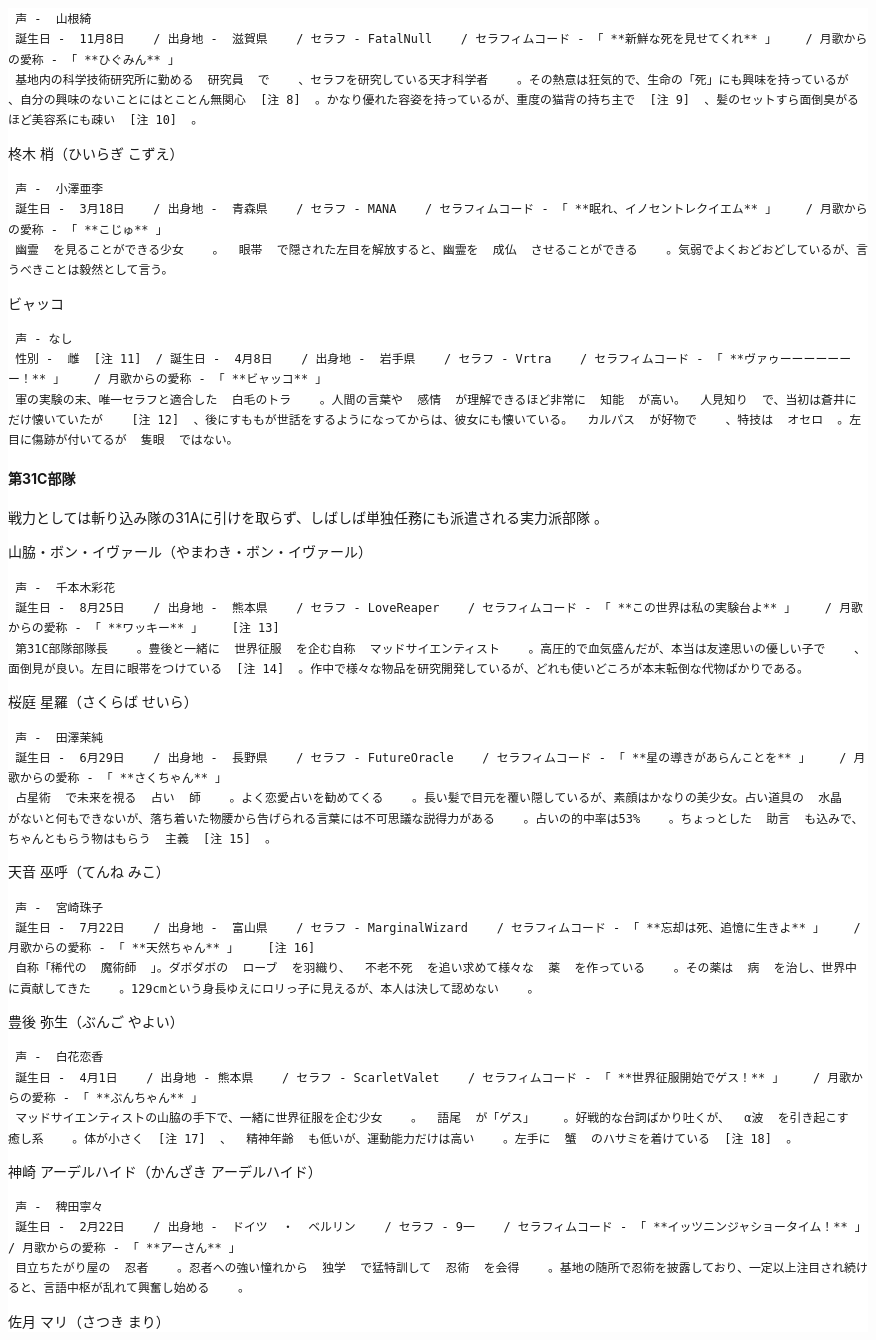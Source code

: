      声 -  山根綺   
     誕生日 -  11月8日    / 出身地 -  滋賀県    / セラフ - FatalNull    / セラフィムコード - 「 **新鮮な死を見せてくれ** 」    / 月歌からの愛称 - 「 **ひぐみん** 」   
     基地内の科学技術研究所に勤める  研究員  で    、セラフを研究している天才科学者    。その熱意は狂気的で、生命の「死」にも興味を持っているが    、自分の興味のないことにはとことん無関心  [注 8]  。かなり優れた容姿を持っているが、重度の猫背の持ち主で  [注 9]  、髪のセットすら面倒臭がるほど美容系にも疎い  [注 10]  。 
柊木 梢（ひいらぎ こずえ）

     声 -  小澤亜李   
     誕生日 -  3月18日    / 出身地 -  青森県    / セラフ - MANA    / セラフィムコード - 「 **眠れ、イノセントレクイエム** 」    / 月歌からの愛称 - 「 **こじゅ** 」   
     幽霊  を見ることができる少女    。  眼帯  で隠された左目を解放すると、幽霊を  成仏  させることができる    。気弱でよくおどおどしているが、言うべきことは毅然として言う。 
ビャッコ

     声 - なし   
     性別 -  雌  [注 11]  / 誕生日 -  4月8日    / 出身地 -  岩手県    / セラフ - Vrtra    / セラフィムコード - 「 **ヴァゥーーーーーーー！** 」    / 月歌からの愛称 - 「 **ビャッコ** 」   
     軍の実験の末、唯一セラフと適合した  白毛のトラ    。人間の言葉や  感情  が理解できるほど非常に  知能  が高い。  人見知り  で、当初は蒼井にだけ懐いていたが    [注 12]  、後にすももが世話をするようになってからは、彼女にも懐いている。  カルパス  が好物で    、特技は  オセロ  。左目に傷跡が付いてるが  隻眼  ではない。 

####  第31C部隊  

戦力としては斬り込み隊の31Aに引けを取らず、しばしば単独任務にも派遣される実力派部隊    。

山脇・ボン・イヴァール（やまわき・ボン・イヴァール）

     声 -  千本木彩花   
     誕生日 -  8月25日    / 出身地 -  熊本県    / セラフ - LoveReaper    / セラフィムコード - 「 **この世界は私の実験台よ** 」    / 月歌からの愛称 - 「 **ワッキー** 」    [注 13] 
     第31C部隊部隊長    。豊後と一緒に  世界征服  を企む自称  マッドサイエンティスト    。高圧的で血気盛んだが、本当は友達思いの優しい子で    、面倒見が良い。左目に眼帯をつけている  [注 14]  。作中で様々な物品を研究開発しているが、どれも使いどころが本末転倒な代物ばかりである。 
桜庭 星羅（さくらば せいら）

     声 -  田澤茉純   
     誕生日 -  6月29日    / 出身地 -  長野県    / セラフ - FutureOracle    / セラフィムコード - 「 **星の導きがあらんことを** 」    / 月歌からの愛称 - 「 **さくちゃん** 」   
     占星術  で未来を視る  占い  師    。よく恋愛占いを勧めてくる    。長い髪で目元を覆い隠しているが、素顔はかなりの美少女。占い道具の  水晶  がないと何もできないが、落ち着いた物腰から告げられる言葉には不可思議な説得力がある    。占いの的中率は53%    。ちょっとした  助言  も込みで、ちゃんともらう物はもらう  主義  [注 15]  。 
天音 巫呼（てんね みこ）

     声 -  宮崎珠子   
     誕生日 -  7月22日    / 出身地 -  富山県    / セラフ - MarginalWizard    / セラフィムコード - 「 **忘却は死、追憶に生きよ** 」    / 月歌からの愛称 - 「 **天然ちゃん** 」    [注 16] 
     自称「稀代の  魔術師  」。ダボダボの  ローブ  を羽織り、  不老不死  を追い求めて様々な  薬  を作っている    。その薬は  病  を治し、世界中に貢献してきた    。129cmという身長ゆえにロリっ子に見えるが、本人は決して認めない    。 
豊後 弥生（ぶんご やよい）

     声 -  白花恋香   
     誕生日 -  4月1日    / 出身地 - 熊本県    / セラフ - ScarletValet    / セラフィムコード - 「 **世界征服開始でゲス！** 」    / 月歌からの愛称 - 「 **ぶんちゃん** 」   
     マッドサイエンティストの山脇の手下で、一緒に世界征服を企む少女    。  語尾  が「ゲス」    。好戦的な台詞ばかり吐くが、  α波  を引き起こす  癒し系    。体が小さく  [注 17]  、  精神年齢  も低いが、運動能力だけは高い    。左手に  蟹  のハサミを着けている  [注 18]  。 
神崎 アーデルハイド（かんざき アーデルハイド）

     声 -  稗田寧々   
     誕生日 -  2月22日    / 出身地 -  ドイツ  ・  ベルリン    / セラフ - 9一    / セラフィムコード - 「 **イッツニンジャショータイム！** 」    / 月歌からの愛称 - 「 **アーさん** 」   
     目立ちたがり屋の  忍者    。忍者への強い憧れから  独学  で猛特訓して  忍術  を会得    。基地の随所で忍術を披露しており、一定以上注目され続けると、言語中枢が乱れて興奮し始める    。 
佐月 マリ（さつき まり）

> [Exercise description] Take the lines above from the one containing "柊木 梢（ひいらぎ こずえ）" to the one containing "月歌からの愛称 - 「 **ビャッコ** 」" and retype them exactly, both ends included, with nothing added.

> [Exercise solution]
柊木 梢（ひいらぎ こずえ）

     声 -  小澤亜李   
     誕生日 -  3月18日    / 出身地 -  青森県    / セラフ - MANA    / セラフィムコード - 「 **眠れ、イノセントレクイエム** 」    / 月歌からの愛称 - 「 **こじゅ** 」   
     幽霊  を見ることができる少女    。  眼帯  で隠された左目を解放すると、幽霊を  成仏  させることができる    。気弱でよくおどおどしているが、言うべきことは毅然として言う。 
ビャッコ

     声 - なし   
     性別 -  雌  [注 11]  / 誕生日 -  4月8日    / 出身地 -  岩手県    / セラフ - Vrtra    / セラフィムコード - 「 **ヴァゥーーーーーーー！** 」    / 月歌からの愛称 - 「 **ビャッコ** 」   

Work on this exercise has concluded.